### What the exercise asks
Take the line that has "SPA AT THE COLONNADE\\" in it and every line after it to the end of the entries, and reproduce them exactly.

(Collection entries)
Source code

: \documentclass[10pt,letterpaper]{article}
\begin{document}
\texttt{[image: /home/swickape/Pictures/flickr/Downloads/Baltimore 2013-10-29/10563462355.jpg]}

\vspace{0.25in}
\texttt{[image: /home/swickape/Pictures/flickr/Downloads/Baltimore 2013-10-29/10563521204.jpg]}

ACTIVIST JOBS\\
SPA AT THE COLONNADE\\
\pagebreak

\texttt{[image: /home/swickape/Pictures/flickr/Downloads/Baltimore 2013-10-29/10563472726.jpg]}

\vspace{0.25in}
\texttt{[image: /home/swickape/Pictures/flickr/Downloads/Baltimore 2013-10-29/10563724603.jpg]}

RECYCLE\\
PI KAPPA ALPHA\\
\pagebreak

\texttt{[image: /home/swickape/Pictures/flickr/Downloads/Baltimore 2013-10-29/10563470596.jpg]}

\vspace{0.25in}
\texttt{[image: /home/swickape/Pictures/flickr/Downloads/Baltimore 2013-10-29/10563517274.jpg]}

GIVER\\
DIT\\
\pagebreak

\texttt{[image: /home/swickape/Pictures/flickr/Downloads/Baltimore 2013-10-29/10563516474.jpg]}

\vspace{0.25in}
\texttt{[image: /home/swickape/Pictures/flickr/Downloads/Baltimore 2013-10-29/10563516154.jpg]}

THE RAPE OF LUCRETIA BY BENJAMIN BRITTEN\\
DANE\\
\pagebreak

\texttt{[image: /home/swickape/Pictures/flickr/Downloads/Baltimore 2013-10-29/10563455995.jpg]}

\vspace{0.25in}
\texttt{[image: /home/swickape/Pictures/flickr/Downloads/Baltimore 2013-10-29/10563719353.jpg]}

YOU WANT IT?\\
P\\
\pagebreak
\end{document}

### Reply to the exercise
SPA AT THE COLONNADE\\
\pagebreak

\texttt{[image: /home/swickape/Pictures/flickr/Downloads/Baltimore 2013-10-29/10563472726.jpg]}

\vspace{0.25in}
\texttt{[image: /home/swickape/Pictures/flickr/Downloads/Baltimore 2013-10-29/10563724603.jpg]}

RECYCLE\\
PI KAPPA ALPHA\\
\pagebreak

\texttt{[image: /home/swickape/Pictures/flickr/Downloads/Baltimore 2013-10-29/10563470596.jpg]}

\vspace{0.25in}
\texttt{[image: /home/swickape/Pictures/flickr/Downloads/Baltimore 2013-10-29/10563517274.jpg]}

GIVER\\
DIT\\
\pagebreak

\texttt{[image: /home/swickape/Pictures/flickr/Downloads/Baltimore 2013-10-29/10563516474.jpg]}

\vspace{0.25in}
\texttt{[image: /home/swickape/Pictures/flickr/Downloads/Baltimore 2013-10-29/10563516154.jpg]}

THE RAPE OF LUCRETIA BY BENJAMIN BRITTEN\\
DANE\\
\pagebreak

\texttt{[image: /home/swickape/Pictures/flickr/Downloads/Baltimore 2013-10-29/10563455995.jpg]}

\vspace{0.25in}
\texttt{[image: /home/swickape/Pictures/flickr/Downloads/Baltimore 2013-10-29/10563719353.jpg]}

YOU WANT IT?\\
P\\
\pagebreak
\end{document}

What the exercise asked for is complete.